By the end of that track season I had dropped my two mile time from “just behind the sloth” to 10:56, finished 5th in the Southeastern Ohio Athletic League meet at Ohio University…and had earned my varsity letter! 

When my orange jacket with dingy white sleeves came in at the beginning of September I looked at the calendar to figure out what coming event I needed to wear it to. That next Friday night was the first home football game at Ironton’s Tank Memorial Stadium. It was 80 degrees humid and, but I wore my jacket. The growling tiger head on the back of it was cool, but the capital “I” on the front meant that I was one of the athletic elite!

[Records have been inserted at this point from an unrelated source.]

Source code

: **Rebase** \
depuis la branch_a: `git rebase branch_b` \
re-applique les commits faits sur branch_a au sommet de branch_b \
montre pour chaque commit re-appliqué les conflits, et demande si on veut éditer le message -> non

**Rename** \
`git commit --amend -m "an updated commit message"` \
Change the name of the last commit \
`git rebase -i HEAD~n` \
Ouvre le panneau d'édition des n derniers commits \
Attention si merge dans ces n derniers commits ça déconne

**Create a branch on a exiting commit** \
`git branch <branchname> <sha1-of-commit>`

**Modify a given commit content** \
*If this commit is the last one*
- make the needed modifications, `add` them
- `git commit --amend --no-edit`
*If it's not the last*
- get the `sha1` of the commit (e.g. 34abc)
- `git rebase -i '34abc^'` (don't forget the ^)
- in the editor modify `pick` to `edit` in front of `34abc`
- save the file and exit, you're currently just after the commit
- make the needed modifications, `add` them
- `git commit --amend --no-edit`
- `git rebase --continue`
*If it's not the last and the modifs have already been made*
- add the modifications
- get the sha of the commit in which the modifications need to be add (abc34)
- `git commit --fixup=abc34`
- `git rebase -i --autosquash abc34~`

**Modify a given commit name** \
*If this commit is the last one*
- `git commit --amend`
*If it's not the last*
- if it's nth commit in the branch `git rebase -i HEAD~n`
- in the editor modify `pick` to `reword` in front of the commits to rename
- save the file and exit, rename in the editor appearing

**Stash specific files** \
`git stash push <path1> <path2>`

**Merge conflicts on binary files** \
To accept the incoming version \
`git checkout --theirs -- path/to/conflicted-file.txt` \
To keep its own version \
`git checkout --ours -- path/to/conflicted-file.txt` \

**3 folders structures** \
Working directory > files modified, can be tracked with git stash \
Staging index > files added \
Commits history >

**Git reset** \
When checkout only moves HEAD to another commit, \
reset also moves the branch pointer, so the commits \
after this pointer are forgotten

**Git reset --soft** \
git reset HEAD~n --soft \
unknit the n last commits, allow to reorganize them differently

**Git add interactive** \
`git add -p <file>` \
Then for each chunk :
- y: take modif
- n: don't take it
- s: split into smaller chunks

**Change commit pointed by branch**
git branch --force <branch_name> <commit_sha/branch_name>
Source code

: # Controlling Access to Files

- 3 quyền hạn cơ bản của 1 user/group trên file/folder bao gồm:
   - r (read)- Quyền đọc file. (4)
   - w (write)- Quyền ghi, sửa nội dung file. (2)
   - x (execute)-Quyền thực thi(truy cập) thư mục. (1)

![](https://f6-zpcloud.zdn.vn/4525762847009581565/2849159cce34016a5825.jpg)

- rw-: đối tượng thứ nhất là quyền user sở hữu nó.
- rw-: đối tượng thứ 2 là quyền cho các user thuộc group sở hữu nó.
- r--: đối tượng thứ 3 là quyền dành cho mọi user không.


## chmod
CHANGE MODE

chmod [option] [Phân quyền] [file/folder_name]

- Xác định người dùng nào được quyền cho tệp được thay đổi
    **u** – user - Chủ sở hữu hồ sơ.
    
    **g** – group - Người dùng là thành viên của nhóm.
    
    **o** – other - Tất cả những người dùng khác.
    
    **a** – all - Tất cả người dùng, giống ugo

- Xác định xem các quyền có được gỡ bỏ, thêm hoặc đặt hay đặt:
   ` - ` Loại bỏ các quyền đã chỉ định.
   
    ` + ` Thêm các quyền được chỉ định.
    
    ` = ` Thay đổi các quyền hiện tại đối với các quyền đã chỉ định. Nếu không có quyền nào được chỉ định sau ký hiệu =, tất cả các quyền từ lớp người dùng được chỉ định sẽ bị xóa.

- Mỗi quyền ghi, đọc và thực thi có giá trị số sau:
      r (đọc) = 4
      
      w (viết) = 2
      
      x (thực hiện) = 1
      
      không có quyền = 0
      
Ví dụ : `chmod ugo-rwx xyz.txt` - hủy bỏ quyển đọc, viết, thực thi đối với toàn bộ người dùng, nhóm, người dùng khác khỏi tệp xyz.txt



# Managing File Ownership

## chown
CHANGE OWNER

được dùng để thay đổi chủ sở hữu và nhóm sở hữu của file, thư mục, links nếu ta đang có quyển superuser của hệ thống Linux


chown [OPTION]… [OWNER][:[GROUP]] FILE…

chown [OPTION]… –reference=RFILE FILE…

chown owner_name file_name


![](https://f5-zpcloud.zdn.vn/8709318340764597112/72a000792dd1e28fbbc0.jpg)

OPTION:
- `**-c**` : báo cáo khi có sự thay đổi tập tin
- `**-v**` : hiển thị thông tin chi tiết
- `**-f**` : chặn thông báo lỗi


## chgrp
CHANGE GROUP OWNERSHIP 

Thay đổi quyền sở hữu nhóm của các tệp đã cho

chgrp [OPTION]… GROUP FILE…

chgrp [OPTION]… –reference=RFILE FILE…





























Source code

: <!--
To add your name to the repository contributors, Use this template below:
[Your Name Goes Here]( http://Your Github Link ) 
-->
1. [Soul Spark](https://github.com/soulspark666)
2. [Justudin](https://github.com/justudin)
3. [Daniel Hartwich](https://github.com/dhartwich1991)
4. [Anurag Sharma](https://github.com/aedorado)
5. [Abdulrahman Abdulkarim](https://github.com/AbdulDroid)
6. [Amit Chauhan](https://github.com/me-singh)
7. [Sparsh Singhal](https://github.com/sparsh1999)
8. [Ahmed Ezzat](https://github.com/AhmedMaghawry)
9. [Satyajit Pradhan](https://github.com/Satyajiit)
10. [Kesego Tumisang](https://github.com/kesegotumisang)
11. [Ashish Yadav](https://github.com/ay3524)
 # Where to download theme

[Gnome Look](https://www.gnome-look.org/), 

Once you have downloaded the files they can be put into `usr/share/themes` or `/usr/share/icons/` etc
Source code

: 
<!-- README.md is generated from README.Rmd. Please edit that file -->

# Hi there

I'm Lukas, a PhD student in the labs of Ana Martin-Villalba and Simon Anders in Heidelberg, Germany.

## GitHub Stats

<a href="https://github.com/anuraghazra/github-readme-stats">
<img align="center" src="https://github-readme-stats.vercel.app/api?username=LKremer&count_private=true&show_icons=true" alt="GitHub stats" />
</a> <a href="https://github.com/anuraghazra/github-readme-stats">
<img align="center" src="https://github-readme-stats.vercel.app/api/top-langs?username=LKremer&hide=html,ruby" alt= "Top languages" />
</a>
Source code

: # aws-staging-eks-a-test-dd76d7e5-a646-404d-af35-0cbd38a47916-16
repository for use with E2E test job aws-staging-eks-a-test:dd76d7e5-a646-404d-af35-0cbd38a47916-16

Perspiration flowed down my face that night, but I sensed that several young ladies were looking at me with new eyes and considering my potential. I felt sticky inside the heavy garment but kept wearing it. If I took it off I might appear to, once again, be one of the commoners. I hadn’t been mowing Mrs. Unrue’s lawn for the last four months for my status to be taken off so quickly!

I toughed it out!

I still have that jacket! It hangs in the closet of our guest bedroom, impressing no one and being worn by…no one! I tried it on a while ago. It didn’t fit! The sleeves stop about three inches above my wrists like they’re afraid of going further. The snaps in the front keep their distance from one another.

In  1970 I really had to still grow into it. In 2018 I’ve long since grown out of it. So now it hangs in the closet, befriending other garments from the past, like a nostalgic museum of a long gone era.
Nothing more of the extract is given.